#### Exercise
Transcribe the entries below exactly from their first line through the line containing "theorems and algorithmic", and let no picture into the copy.

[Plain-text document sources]

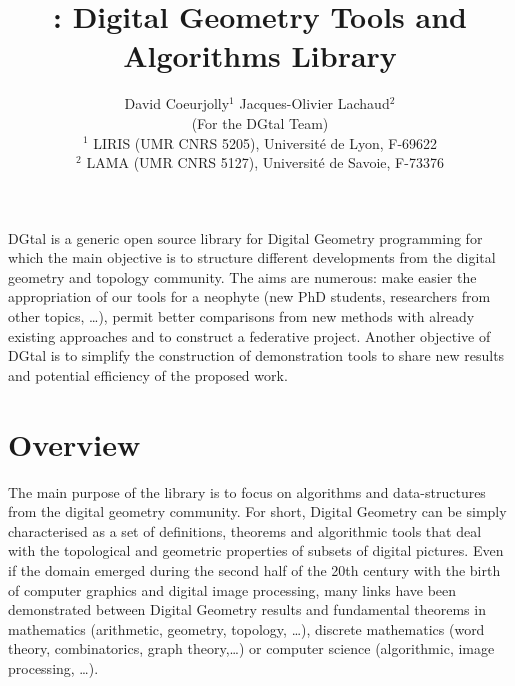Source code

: \documentclass[11pt, a4paper]{article}
\date{}
\title{\DGtal: Digital Geometry Tools and Algorithms Library}
\author{David Coeurjolly$^1$ \qquad \qquad Jacques-Olivier Lachaud$^2$ \\
  (For the DGtal Team)\\
${}^1$ LIRIS (UMR CNRS 5205), Universit\'{e} de Lyon, F-69622 \\
${}^2$ LAMA (UMR CNRS 5127), Universit\'{e} de Savoie, F-73376\\
}
\begin{document}
\maketitle

DGtal is a generic open source library for Digital Geometry
programming for which the main objective is to structure different
developments from the digital geometry and topology community. The
aims are numerous: make easier the appropriation of our tools for a
neophyte (new PhD students, researchers from other topics, …), permit
better comparisons from new methods with already existing approaches
and to construct a federative project. Another objective of DGtal is
to simplify the construction of demonstration tools to share new
results and potential efficiency of the proposed work.

\section*{Overview}

The main purpose of the library is to focus on algorithms and
data-structures from the digital geometry community. For short,
Digital Geometry can be simply characterised as a set of definitions,
theorems and algorithmic tools that deal with the topological and
geometric properties of subsets of digital pictures. Even if the
domain emerged during the second half of the 20th century with the
birth of computer graphics and digital image processing, many links
have been demonstrated between Digital Geometry results and
fundamental theorems in mathematics (arithmetic, geometry, topology,
\ldots), discrete mathematics (word theory, combinatorics, graph
theory,\ldots) or computer science (algorithmic, image processing,
\ldots).
\end{document}
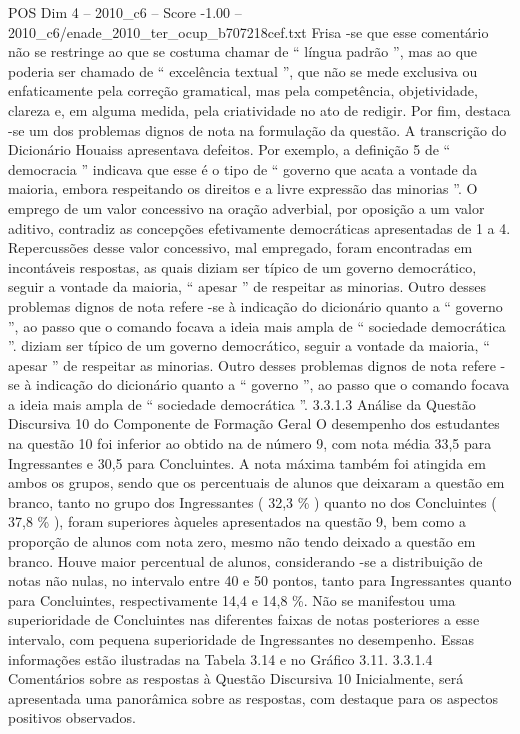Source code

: \begin{textsample}{POS Dim 4 – 2010\_c6 – Score -1.00 – 2010\_c6/enade\_2010\_ter\_ocup\_b707218cef.txt}
Frisa -se que esse comentário não se restringe ao que se costuma chamar de “ língua padrão ”, mas ao que poderia ser chamado de “ excelência textual ”, que não se mede exclusiva ou enfaticamente pela correção gramatical, mas pela competência, objetividade, clareza e, em alguma medida, pela criatividade no ato de redigir.
Por fim, destaca -se um dos problemas dignos de nota na formulação da questão.
A transcrição do Dicionário Houaiss apresentava defeitos.
Por exemplo, a definição 5 de “ democracia ” indicava que esse é o tipo de “ governo que acata a vontade da maioria, embora respeitando os direitos e a livre expressão das minorias ”.
O emprego de um valor concessivo na oração adverbial, por oposição a um valor aditivo, contradiz as concepções efetivamente democráticas apresentadas de 1 a 4.
Repercussões desse valor concessivo, mal empregado, foram encontradas em incontáveis respostas, as quais diziam ser típico de um governo democrático, seguir a vontade da maioria, “ apesar ” de respeitar as minorias.
Outro desses problemas dignos de nota refere -se à indicação do dicionário quanto a “ governo ”, ao passo que o comando focava a ideia mais ampla de “ sociedade democrática ”. diziam ser típico de um governo democrático, seguir a vontade da maioria, “ apesar ” de respeitar as minorias.
Outro desses problemas dignos de nota refere -se à indicação do dicionário quanto a “ governo ”, ao passo que o comando focava a ideia mais ampla de “ sociedade democrática ”. 3.3.1.3 Análise da Questão Discursiva 10 do Componente de Formação Geral O desempenho dos estudantes na questão 10 foi inferior ao obtido na de número 9, com nota média 33,5 para Ingressantes e 30,5 para Concluintes.
A nota máxima também foi atingida em ambos os grupos, sendo que os percentuais de alunos que deixaram a questão em branco, tanto no grupo dos Ingressantes ( 32,3 \% ) quanto no dos Concluintes ( 37,8 \% ), foram superiores àqueles apresentados na questão 9, bem como a proporção de alunos com nota zero, mesmo não tendo deixado a questão em branco.
Houve maior percentual de alunos, considerando -se a distribuição de notas não nulas, no intervalo entre 40 e 50 pontos, tanto para Ingressantes quanto para Concluintes, respectivamente 14,4 e 14,8 \%.
Não se manifestou uma superioridade de Concluintes nas diferentes faixas de notas posteriores a esse intervalo, com pequena superioridade de Ingressantes no desempenho.
Essas informações estão ilustradas na Tabela 3.14 e no Gráfico 3.11. 3.3.1.4 Comentários sobre as respostas à Questão Discursiva 10 Inicialmente, será apresentada uma panorâmica sobre as respostas, com destaque para os aspectos positivos observados.

\end{textsample}
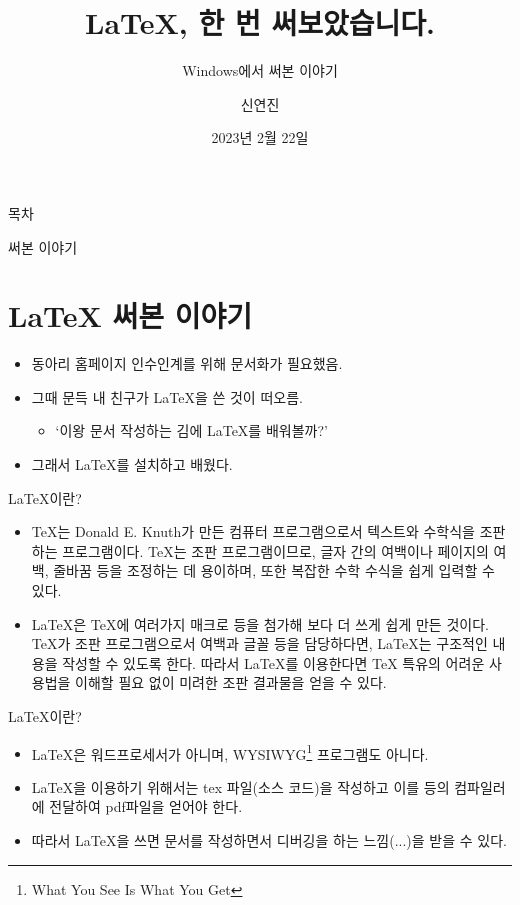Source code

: \documentclass{beamer}
\title{\LaTeX{}, 한 번 써보았습니다.}
\subtitle{Windows에서 \LaTeXe{} 써본 이야기}
\author{신연진}
\date{2023년 2월 22일}
\begin{document}
\frame{\titlepage}

\begin{frame}{목차}
    \tableofcontents[hideallsubsections]
\end{frame}

\begin{frame}{써본 이야기}
    \section{\LaTeX{} 써본 이야기}
    \begin{itemize}
        \item 동아리 홈페이지 인수인계를 위해 문서화가 필요했음.
        \item 그때 문득 내 친구가 \LaTeX{}을 쓴 것이 떠오름.
        \begin{itemize}
            \item `이왕 문서 작성하는 김에 \LaTeX{}를 배워볼까?'
        \end{itemize}
        \item 그래서 \LaTeX{}를 설치하고 배웠다.
    \end{itemize}
\end{frame}

\begin{frame}{\LaTeX{}이란?}
    \begin{itemize}
        \section{\LaTeX{}이란?}
        \item \TeX{}는 Donald E. Knuth가 만든 컴퓨터 프로그램으로서 텍스트와 수학식을 조판하는 프로그램이다. \TeX{}는 조판 프로그램이므로, 글자 간의 여백이나 페이지의 여백, 줄바꿈 등을 조정하는 데 용이하며, 또한 복잡한 수학 수식을 쉽게 입력할 수 있다.

        \item \LaTeX{}은 \TeX{}에 여러가지 매크로 등을 첨가해 보다 더 쓰게 쉽게 만든 것이다. \TeX{}가 조판 프로그램으로서 여백과 글꼴 등을 담당하다면, \LaTeX{}는 구조적인 내용을 작성할 수 있도록 한다. 따라서 \LaTeX{}를 이용한다면 \TeX{} 특유의 어려운 사용법을 이해할 필요 없이 미려한 조판 결과물을 얻을 수 있다.
    \end{itemize}
\end{frame}

\begin{frame}{\LaTeX{}이란?}
    \begin{itemize}
        \item \LaTeX{}은 워드프로세서가 아니며, WYSIWYG\footnote{What You See Is What You Get} 프로그램도 아니다.
        \item \LaTeX{}을 이용하기 위해서는 tex 파일(소스 코드)을 작성하고 이를 \XeLaTeX{} 등의 컴파일러에 전달하여 pdf파일을 얻어야 한다.
        \item 따라서 \LaTeX{}을 쓰면 문서를 작성하면서 디버깅을 하는 느낌(...)을 받을 수 있다.
    \end{itemize}
\end{frame}
\end{document}

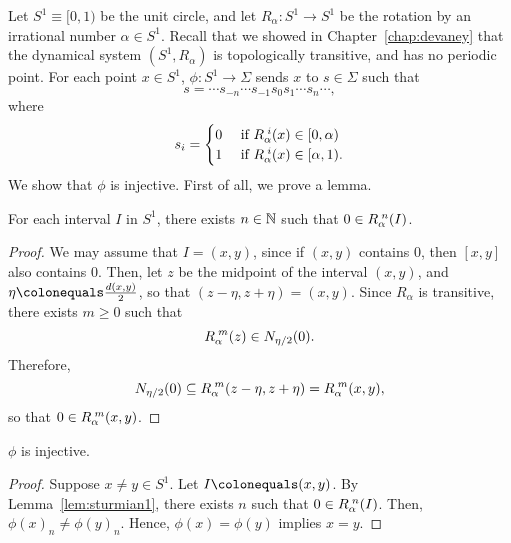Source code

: \documentclass[10pt,twoside,draft]{book}
\begin{document}
\begin{example}
  Let $S^1 \equiv [0, 1)$ be the unit circle, and let $R_\alpha: S^1 \to S^1$ be the rotation by an irrational number $\alpha \in S^1$. %
  Recall that we showed in Chapter~\ref{chap:devaney} that the dynamical system $(S^1, R_\alpha)$ is topologically transitive, and has no periodic point.
  For each point $x \in S^1$, $\phi: S^1 \to \Sigma$ sends $x$ to $s \in \Sigma$ such that
  \begin{equation*}
    s = \cdots s_{-n} \cdots s_{-1} s_0 s_1 \cdots s_n \cdots,
  \end{equation*}
  where
  \begin{equation*}
    s_i = \begin{cases}
      0& \mbox{ if } \itr{R_\alpha}{i}(x) \in [0, \alpha)  \\ %
      1& \mbox{ if } \itr{R_\alpha}{i}(x) \in [\alpha, 1). %
    \end{cases}
  \end{equation*} %
  We show that $\phi$ is injective.
  First of all, we prove a lemma.
  \begin{lemma}
    For each interval $I$ in $S^1$, there exists $n \in \mathbb{N}$ such that $0 \in R_\alpha^{\;n}(I)$.
    \label{lem:sturmian1}
    \begin{proof}
      We may assume that $I = (x,y)$, since if $(x,y)$ contains $0$, then $[x,y]$ also contains $0$.
      Then, let $z$ be the midpoint of the interval $(x,y)$, and $\eta \ceq \frac{\metric{x,y}}{2}$, so that $(z-\eta, z+\eta) = (x,y)$.
      Since $R_\alpha$ is transitive, there exists $m \geq 0$ such that 
      \begin{equation*}
        R_\alpha^{\;m}(z) \in N_{\eta/2}(0).
      \end{equation*}
      Therefore,
      \begin{equation*}
        N_{\eta/2}(0) \subseteq R_\alpha^{\;m}(z-\eta, z+\eta) 
        = R_\alpha^{\;m}(x,y),
      \end{equation*}
      so that $0 \in R_\alpha^{\;m}(x,y)$.
    \end{proof}
  \end{lemma}
  \begin{proposition}
    $\phi$ is injective.
    \begin{proof}
      Suppose $x \neq y \in S^1$.
      Let $I \ceq (x,y)$.
      By Lemma~\ref{lem:sturmian1}, there exists $n$ such that $0 \in R_\alpha^{\;n}(I)$.
      Then, $\phi(x)_n \neq \phi(y)_n$.
      Hence, $\phi(x) = \phi(y)$ implies $x = y$.

\end{proof}
\end{proposition}
\end{example}
\end{document}
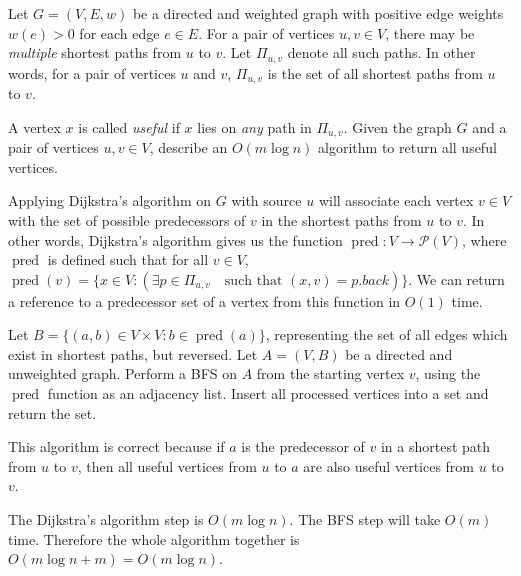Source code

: \documentclass{article}
\DeclareMathOperator{\pred}{pred}
\begin{document}
\begin{question}
Let $G = (V, E, w)$ be a directed and weighted graph with positive edge weights $w(e) > 0$ for each edge $e \in E$. For a pair of vertices $u, v \in V$, there may be {\em multiple} shortest paths from $u$ to $v$. Let $\Pi_{u, v}$ denote all such paths. In other words, for a pair of vertices $u$ and $v$, $\Pi_{u, v}$ is the set of all shortest paths from $u$ to $v$.

A vertex $x$ is called {\em useful} if $x$ lies on {\em any} path in $\Pi_{u, v}$. Given the graph $G$ and a pair of vertices $u, v \in V$, describe an $O(m \log n)$ algorithm to return all useful vertices.
\end{question}

\begin{solution}
Applying Dijkstra's algorithm on $G$ with source $u$ will associate each vertex $v\in V$ with the 
set of possible predecessors of $v$ in the shortest paths from $u$ to $v$. In other words, 
Dijkstra's algorithm gives us the function $\pred:V\to \mathcal{P}(V)$, where $\pred$ is defined such that 
for all $v\in V$, $\pred(v) = \{x\in V : (\exists p\in\Pi_{u,v}\quad \text{such that } (x,v)=p.\textit{back})\}$.
We can return a reference to a predecessor set of a vertex from this function in $O(1)$ time.

Let $B=\{(a, b)\in V\times V : b\in\pred(a)\}$, representing the set of all edges which exist in shortest paths, but reversed. Let $A=(V, B)$ be a directed and unweighted graph. Perform 
a BFS on $A$ from the starting vertex $v$, using the $\pred$ function as an adjacency list.
Insert all processed vertices into a set and return the set.

This algorithm is correct because if $a$ is the predecessor of $v$ in a shortest path from $u$ to $v$, 
then all useful vertices from $u$ to $a$ are also useful vertices from $u$ to $v$.

The Dijkstra's algorithm step is $O(m\log n)$. The BFS step will take $O(m)$ time. Therefore the whole algorithm together is $O(m\log n + m) = O(m\log n)$.





\end{solution}
\end{document}
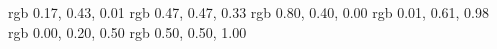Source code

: 
	\usepackage{color}
	\usepackage{listings}    
	\usepackage{courier}
	
	\definecolor{arduinoGreen}    {rgb} {0.17, 0.43, 0.01}
	\definecolor{arduinoGrey}     {rgb} {0.47, 0.47, 0.33}
	\definecolor{arduinoOrange}   {rgb} {0.80, 0.40, 0.00}
	\definecolor{arduinoBlue}     {rgb} {0.01, 0.61, 0.98}
	\definecolor{arduinoDarkBlue} {rgb} {0.00, 0.20, 0.50}
	\definecolor{FileColor}		  {rgb} {0.50, 0.50, 1.00} %
	
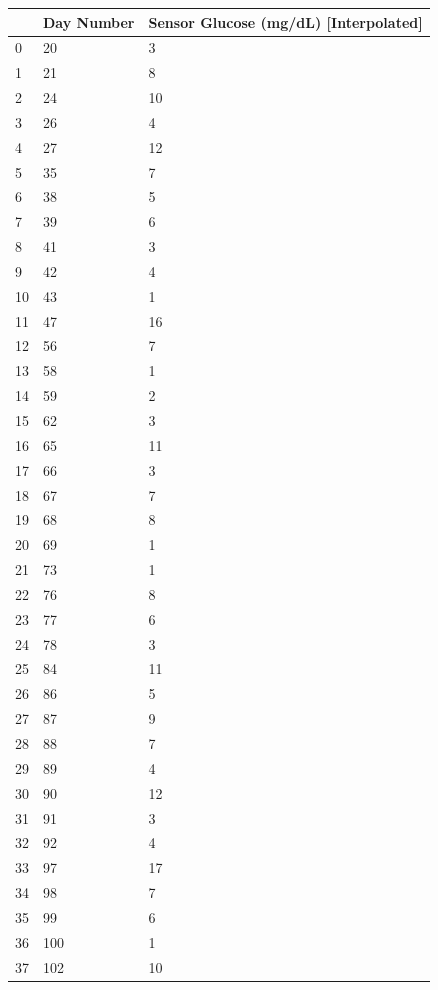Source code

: \bigskip\noindent
\begin{tabular}{p{}p{}p{}}
\toprule
 & Day Number & Sensor Glucose (mg/dL) [Interpolated] \\
\hline
0 & 20 & 3 \\
\hline
1 & 21 & 8 \\
\hline
2 & 24 & 10 \\
\hline
3 & 26 & 4 \\
\hline
4 & 27 & 12 \\
\hline
5 & 35 & 7 \\
\hline
6 & 38 & 5 \\
\hline
7 & 39 & 6 \\
\hline
8 & 41 & 3 \\
\hline
9 & 42 & 4 \\
\hline
10 & 43 & 1 \\
\hline
11 & 47 & 16 \\
\hline
12 & 56 & 7 \\
\hline
13 & 58 & 1 \\
\hline
14 & 59 & 2 \\
\hline
15 & 62 & 3 \\
\hline
16 & 65 & 11 \\
\hline
17 & 66 & 3 \\
\hline
18 & 67 & 7 \\
\hline
19 & 68 & 8 \\
\hline
20 & 69 & 1 \\
\hline
21 & 73 & 1 \\
\hline
22 & 76 & 8 \\
\hline
23 & 77 & 6 \\
\hline
24 & 78 & 3 \\
\hline
25 & 84 & 11 \\
\hline
26 & 86 & 5 \\
\hline
27 & 87 & 9 \\
\hline
28 & 88 & 7 \\
\hline
29 & 89 & 4 \\
\hline
30 & 90 & 12 \\
\hline
31 & 91 & 3 \\
\hline
32 & 92 & 4 \\
\hline
33 & 97 & 17 \\
\hline
34 & 98 & 7 \\
\hline
35 & 99 & 6 \\
\hline
36 & 100 & 1 \\
\hline
37 & 102 & 10 \\

\end{tabular}
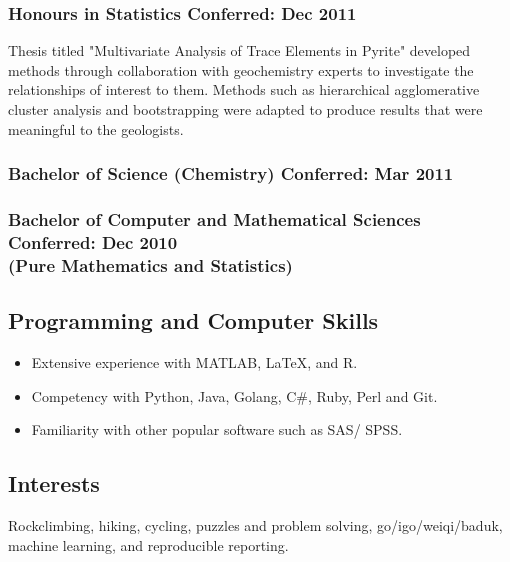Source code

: \documentclass[a4paper,12pt]{report}
\begin{document}
\subsubsection*{Honours in Statistics \hfill Conferred: Dec 2011} \vspace{-6pt}
Thesis titled "Multivariate Analysis of Trace Elements in Pyrite" developed methods through collaboration with geochemistry experts to investigate the relationships of interest to them. Methods such as hierarchical agglomerative cluster analysis and bootstrapping were adapted to produce results that were meaningful to the geologists.

\subsubsection*{Bachelor of Science (Chemistry) \hfill Conferred: Mar 2011}

\subsubsection*{Bachelor of Computer and Mathematical Sciences \hfill Conferred: Dec 2010 \\ (Pure Mathematics and Statistics)}

\subsection*{Programming and Computer Skills}          
\begin{itemize}
	\item Extensive experience with MATLAB, \LaTeX, and R.
	\item Competency with Python, Java, Golang, C\#, Ruby, Perl and Git. 
	\item Familiarity with other popular software such as SAS/ SPSS.
\end{itemize}

\subsection*{Interests}          
Rockclimbing, hiking, cycling, puzzles and problem solving, go/igo/weiqi/baduk, machine learning, and reproducible reporting. 
\end{document}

#### Response to the exercise
Source code

: \documentclass[11pt, a4paper]{article}
\date{}
\title{\DGtal: Digital Geometry Tools and Algorithms Library}
\author{David Coeurjolly$^1$ \qquad \qquad Jacques-Olivier Lachaud$^2$ \\
  (For the DGtal Team)\\
${}^1$ LIRIS (UMR CNRS 5205), Universit\'{e} de Lyon, F-69622 \\
${}^2$ LAMA (UMR CNRS 5127), Universit\'{e} de Savoie, F-73376\\
}
\begin{document}
\maketitle

DGtal is a generic open source library for Digital Geometry
programming for which the main objective is to structure different
developments from the digital geometry and topology community. The
aims are numerous: make easier the appropriation of our tools for a
neophyte (new PhD students, researchers from other topics, …), permit
better comparisons from new methods with already existing approaches
and to construct a federative project. Another objective of DGtal is
to simplify the construction of demonstration tools to share new
results and potential efficiency of the proposed work.

\section*{Overview}

The main purpose of the library is to focus on algorithms and
data-structures from the digital geometry community. For short,
Digital Geometry can be simply characterised as a set of definitions,
theorems and algorithmic tools that deal with the topological and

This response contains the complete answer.